When a baby is born, naturally it needs all the attention it could get from hospital staff and of course the parents. A lot is required to make sure the newborn is healthy, protected and loved. But different situations can happen.
The opioid and heroin addiction epidemic that is happening in various parts of the world is pretty heartbreaking. But what’s even more heartbreaking is the drug addicted babies who are born as a result. It’s difficult to even imagine.
Imagine a baby who just entered this world, already going through withdrawals from drugs. Not even being on earth for more than an hour, these babies already go through uncontrollable vomiting, extensive sweating, and diarrhea. This is the reality of thousands of babies.
Let us paint you a better picture: Once born, the child who is already hooked on drugs goes cold turkey once it takes its first breath.
Imagine being fed something for 9 months straight and having it taken away from you in an instant. It’s pretty difficult even for adults.
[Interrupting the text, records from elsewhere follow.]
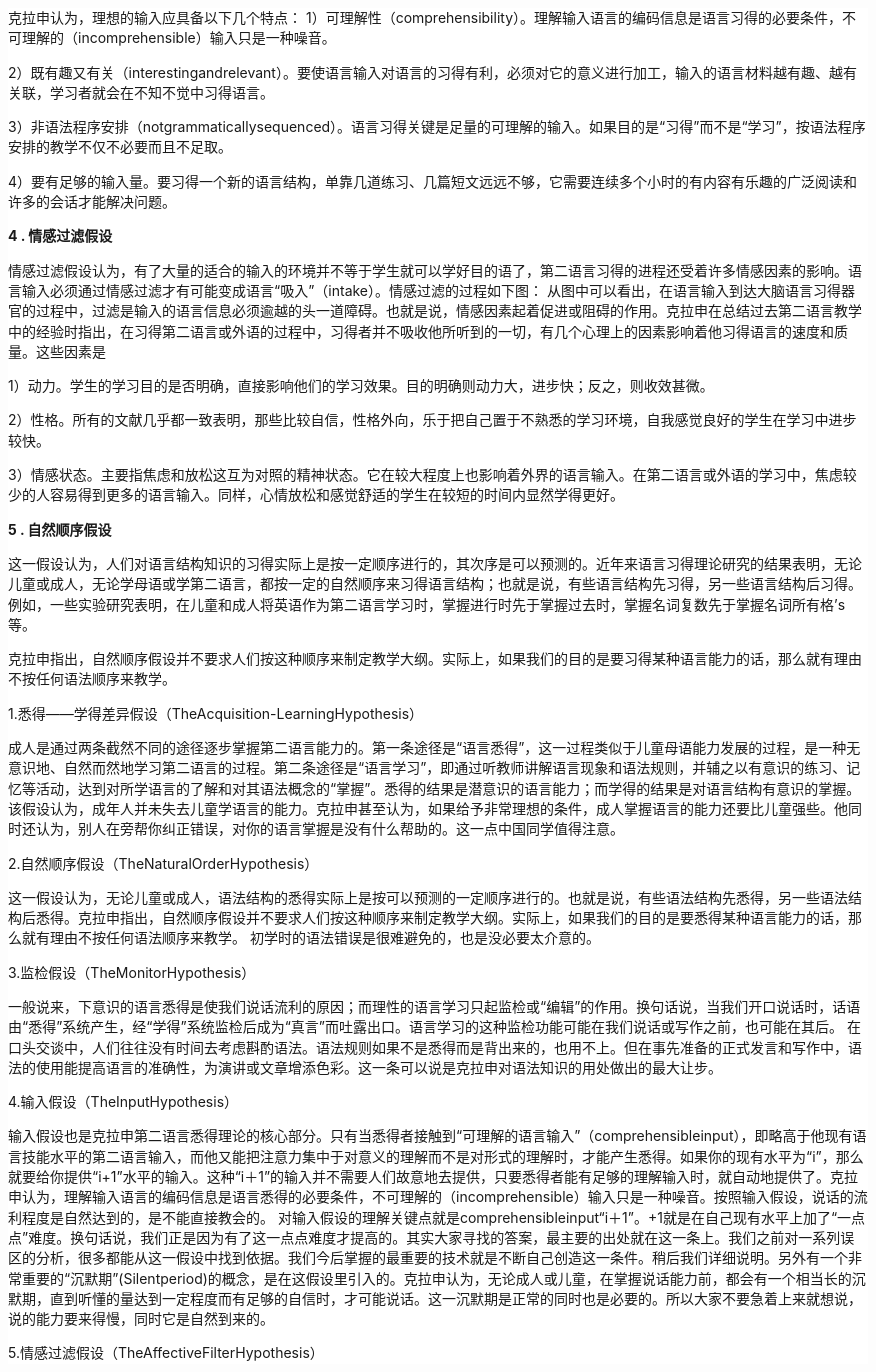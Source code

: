 克拉申认为，理想的输入应具备以下几个特点：
1）可理解性（comprehensibility）。理解输入语言的编码信息是语言习得的必要条件，不可理解的（incomprehensible）输入只是一种噪音。

2）既有趣又有关（interestingandrelevant）。要使语言输入对语言的习得有利，必须对它的意义进行加工，输入的语言材料越有趣、越有关联，学习者就会在不知不觉中习得语言。

3）非语法程序安排（notgrammaticallysequenced）。语言习得关键是足量的可理解的输入。如果目的是“习得”而不是“学习”，按语法程序安排的教学不仅不必要而且不足取。

4）要有足够的输入量。要习得一个新的语言结构，单靠几道练习、几篇短文远远不够，它需要连续多个小时的有内容有乐趣的广泛阅读和许多的会话才能解决问题。

**4 . 情感过滤假设**

情感过滤假设认为，有了大量的适合的输入的环境并不等于学生就可以学好目的语了，第二语言习得的进程还受着许多情感因素的影响。语言输入必须通过情感过滤才有可能变成语言“吸入”（intake）。情感过滤的过程如下图：
从图中可以看出，在语言输入到达大脑语言习得器官的过程中，过滤是输入的语言信息必须逾越的头一道障碍。也就是说，情感因素起着促进或阻碍的作用。克拉申在总结过去第二语言教学中的经验时指出，在习得第二语言或外语的过程中，习得者并不吸收他所听到的一切，有几个心理上的因素影响着他习得语言的速度和质量。这些因素是

1）动力。学生的学习目的是否明确，直接影响他们的学习效果。目的明确则动力大，进步快；反之，则收效甚微。

2）性格。所有的文献几乎都一致表明，那些比较自信，性格外向，乐于把自己置于不熟悉的学习环境，自我感觉良好的学生在学习中进步较快。

3）情感状态。主要指焦虑和放松这互为对照的精神状态。它在较大程度上也影响着外界的语言输入。在第二语言或外语的学习中，焦虑较少的人容易得到更多的语言输入。同样，心情放松和感觉舒适的学生在较短的时间内显然学得更好。

**5 . 自然顺序假设**

这一假设认为，人们对语言结构知识的习得实际上是按一定顺序进行的，其次序是可以预测的。近年来语言习得理论研究的结果表明，无论儿童或成人，无论学母语或学第二语言，都按一定的自然顺序来习得语言结构；也就是说，有些语言结构先习得，另一些语言结构后习得。例如，一些实验研究表明，在儿童和成人将英语作为第二语言学习时，掌握进行时先于掌握过去时，掌握名词复数先于掌握名词所有格’s等。

克拉申指出，自然顺序假设并不要求人们按这种顺序来制定教学大纲。实际上，如果我们的目的是要习得某种语言能力的话，那么就有理由不按任何语法顺序来教学。

1.悉得——学得差异假设（TheAcquisition-LearningHypothesis）

成人是通过两条截然不同的途径逐步掌握第二语言能力的。第一条途径是“语言悉得”，这一过程类似于儿童母语能力发展的过程，是一种无意识地、自然而然地学习第二语言的过程。第二条途径是“语言学习”，即通过听教师讲解语言现象和语法规则，并辅之以有意识的练习、记忆等活动，达到对所学语言的了解和对其语法概念的“掌握”。悉得的结果是潜意识的语言能力；而学得的结果是对语言结构有意识的掌握。该假设认为，成年人并未失去儿童学语言的能力。克拉申甚至认为，如果给予非常理想的条件，成人掌握语言的能力还要比儿童强些。他同时还认为，别人在旁帮你纠正错误，对你的语言掌握是没有什么帮助的。这一点中国同学值得注意。

2.自然顺序假设（TheNaturalOrderHypothesis）

这一假设认为，无论儿童或成人，语法结构的悉得实际上是按可以预测的一定顺序进行的。也就是说，有些语法结构先悉得，另一些语法结构后悉得。克拉申指出，自然顺序假设并不要求人们按这种顺序来制定教学大纲。实际上，如果我们的目的是要悉得某种语言能力的话，那么就有理由不按任何语法顺序来教学。
初学时的语法错误是很难避免的，也是没必要太介意的。

3.监检假设（TheMonitorHypothesis）

一般说来，下意识的语言悉得是使我们说话流利的原因；而理性的语言学习只起监检或“编辑”的作用。换句话说，当我们开口说话时，话语由“悉得”系统产生，经“学得”系统监检后成为“真言”而吐露出口。语言学习的这种监检功能可能在我们说话或写作之前，也可能在其后。
在口头交谈中，人们往往没有时间去考虑斟酌语法。语法规则如果不是悉得而是背出来的，也用不上。但在事先准备的正式发言和写作中，语法的使用能提高语言的准确性，为演讲或文章增添色彩。这一条可以说是克拉申对语法知识的用处做出的最大让步。

4.输入假设（TheInputHypothesis）

输入假设也是克拉申第二语言悉得理论的核心部分。只有当悉得者接触到“可理解的语言输入”（comprehensibleinput），即略高于他现有语言技能水平的第二语言输入，而他又能把注意力集中于对意义的理解而不是对形式的理解时，才能产生悉得。如果你的现有水平为“i”，那么就要给你提供“i+1”水平的输入。这种“i＋1”的输入并不需要人们故意地去提供，只要悉得者能有足够的理解输入时，就自动地提供了。克拉申认为，理解输入语言的编码信息是语言悉得的必要条件，不可理解的（incomprehensible）输入只是一种噪音。按照输入假设，说话的流利程度是自然达到的，是不能直接教会的。
对输入假设的理解关键点就是comprehensibleinput“i＋1”。+1就是在自己现有水平上加了“一点点”难度。换句话说，我们正是因为有了这一点点难度才提高的。其实大家寻找的答案，最主要的出处就在这一条上。我们之前对一系列误区的分析，很多都能从这一假设中找到依据。我们今后掌握的最重要的技术就是不断自己创造这一条件。稍后我们详细说明。另外有一个非常重要的“沉默期”(Silentperiod)的概念，是在这假设里引入的。克拉申认为，无论成人或儿童，在掌握说话能力前，都会有一个相当长的沉默期，直到听懂的量达到一定程度而有足够的自信时，才可能说话。这一沉默期是正常的同时也是必要的。所以大家不要急着上来就想说，说的能力要来得慢，同时它是自然到来的。

5.情感过滤假设（TheAffectiveFilterHypothesis）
Once these innocent babies take their first breath, the symptoms of withdrawal shortly follow. These babies cry, shake, vomit, lose weight and have seizures.
This is all due to a hyperactive central nervous system that’s put into overdrive by a mother’s addiction.
But these newborns’ addiction is not completely hopeless. This all depends on the kind of drug that they are addicted to. Withdrawal symptoms can last 4-6 months.
Medication and time can definitely bring improvement. However, there is something else that is critical for a newborn in neonatal abstinence syndrome (NAS): touch.
In fact, this tactic is proven so effective that more and more hospitals are looking for volunteers to hold and cuddle these babies.
According to the CDC, their bodies process and move past withdrawal with cuddles. The St. Mary-Corwin Medical Center in Pueblo, Colorado is one example using this tactic.
There, up to six babies are going through opiate withdrawal at the same time. The rate is rising so fast that thousands of volunteers are being screened for the position.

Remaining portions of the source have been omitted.